Yes, we also evaluate the number of vulnerabilities/bugs exposed. For nm, we went through the >1.2k unique crashes to identify the number of vulnerabilities and bugs that were exposed by the unique crashes. AFLFast turns out to expose 6 vulnerabilities and 2 bugs about 7x faster than AFL in 24h experiments -- plus AFLFast exposed 3 vulnerabilities and 1 bug that AFL did not expose. However, we expect that given more time AFL would still find the same vulnerabilities since our modifications have no detrimental impact of AFL's effectiveness.

By "expose" we mean to generate the first unique crash that witnesses the vulnerability/bug.

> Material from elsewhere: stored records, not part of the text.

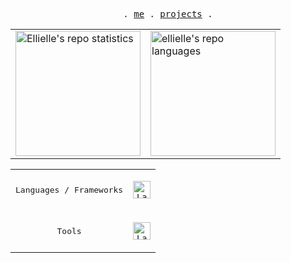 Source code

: <p align="center">
  <samp>
    .
    <a href="https://ellielle.github.io">me</a> .
    <a href="https://ellielle.github.io/projects">projects</a> .
  </samp>
</p>

<div align="center">
  <table>
    <tr>
      <td>
        <picture>
          <source srcset="https://github-readme-stats-g7hd.vercel.app/api?username=ellielle&show_icons=true&count_private=true&theme=tokyonight&border_color=8c9094&rank_icon=percentile" media="(prefers-color-scheme: dark)" />
          <source srcset="https://github-readme-stats-g7hd.vercel.app/api?username=ellielle&show_icons=true&count_private=true&border_color=8c9094&rank_icon=percentile" media="(prefers-color-scheme: no-preference)" />
          <img align="center" height="200" src="https://github-readme-stats-g7hd.vercel.app//api?username=ellielle&show_icons=true&count_private=true" alt="Ellielle's repo statistics" />
        </picture>
      </td>
      <td>
        <picture>
          <source srcset="https://github.com/ellielle/github-stats/blob/master/generated/languages.svg#gh-dark-mode-only" media="(prefers-color-scheme: dark)" />
          <source srcset="https://github.com/ellielle/github-stats/blob/master/generated/languages.svg#gh-light-mode-only" media="(prefers-color-scheme: no-preference)" />
          <img align="center" height="200" src="https://github-readme-stats-g7hd.vercel.app//api?username=ellielle&show_icons=true&count_private=true" alt="ellielle's repo languages"/>
        </picture>
      </td>
    </tr>
</div>

<div>
  <table>
    <tr>
      <td align="center">
        <samp>Languages / Frameworks</samp>
      </td>
        <td align="center">
          <p align="center">
            <a href="https://skillicons.dev">
              <code><img height="28" src="https://skillicons.dev/icons?i=typescript,javascript,py,go,svelte,vue,react,html,css" alt="Languages and frameworks" /></code>
            </a>
          </p>          
        </td>
      </tr>
      <tr>
      <td align="center">
        <samp>Tools</samp>
      </td>
      <td align="center">
        <p align="center">
          <a href="https://skillicons.dev">
            <code><img height="28" src="https://skillicons.dev/icons?i=nodejs,tailwind,jest,postgres,linux,neovim,vscode,git,docker" alt="Languages and frameworks" /></code>
          </a>
        </p>
      </td>
    </tr>
  </table>
</div>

In order to identify which unique crash belongs to which vulnerability/bug, we fixed one vulnerability/bug at a time, prepared one fixed version for each vulnerability/bug, and executed the crashing input on the version with and without the vulnerability/bug.

Best regards,
- Marcel

Michal Zalewski

unread,
Aug 18, 2016, 10:23:58 AM8/18/16
to afl-users
Hey folks,

Okay, so I think your approach works. But based on my preliminary
experiments, there are two potential caveats:

1) The improvements I'm seeing in my (admittedly crude) testing aren't
as dramatic as outlined in the paper. That said, I'm looking at
different targets and using different metrics, so maybe that's not a
very interesting observation.

2) More curiously, I was able to get very close to the results I'm
seeing with AFLFast with a two-line change to stock AFL; as a
consequence, I am not sure if the checksum counting algorithm is truly
responsible for the bulk of the gains you are seeing in your code
(although I have no doubt that it confers some benefits).

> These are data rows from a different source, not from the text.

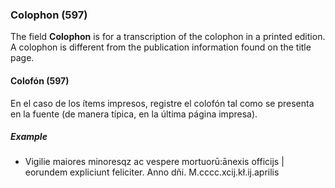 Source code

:### Colophon (597)

The field **Colophon** is for a transcription of the colophon in a printed edition. A colophon is different from the publication information found on the title page.

#### Colofón (597)

En el caso de los ítems impresos, registre el colofón tal como se presenta en la fuente (de manera típica, en la última página impresa).

##### Example

- Vigilie maiores minoresqz ac vespere mortuorū:ānexis officijs \| eorundem expliciunt feliciter. Anno dñi. M.cccc.xcij.kł.ij.aprilis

Specifically, I sought to replicate two artifacts of your
implementation: the fact that it spends a much greater proportion of
time on non-deterministic fuzzing early on in the game; and that most
of the non-deterministic cycles it carries out end up being very
short, causing the queue to be cycled very rapidly, causing new queue
entries to get air time almost right away. I approximated these by
reducing HAVOC_CYCLES and SPLICE_HAVOC 20-fold (to roughly match the
queue cycling cadence of AFLFast) and then by specifying -d.

I'll refer to this modified setup as FidgetyAFL.

Some rudimentary measurements follow.

== Experiment 1 ==

This involved running AFL against the contrib/libtests/readpng.c
utility from libpng (CRC patch applied). I like this benchmark because
it's fast and predictable, but the target is fairly complex, and it
can take a week or two for AFL to reach a plateau.

I ran this benchmark on FreeBSD, single core, library compiled using
afl-clang. I did two sessions, each 6 hours long. The command line
was:

$ ./afl-fuzz -i testcases/images/png -x dictionaries/png.dict -t 5 -o
out_dir ./readpng

Stock AFL vs AFLFast: stock AFL was consistently but very slightly
(~1%) ahead of AFLFast in terms of the number of tuples seen, with
little variation over time.

FidgetyAFL: this implementation outperformed both "competitors" by
around +10% at the 1h mark, then trailed very slightly by the 6h mark
(-1%).

== Experiment 2 ==

This involved running AFL against the djpeg utility from the latest
libjpeg-turbo. It's another very predictable and easy-going benchmark
with appreciable complexity but no hard puzzles to solve.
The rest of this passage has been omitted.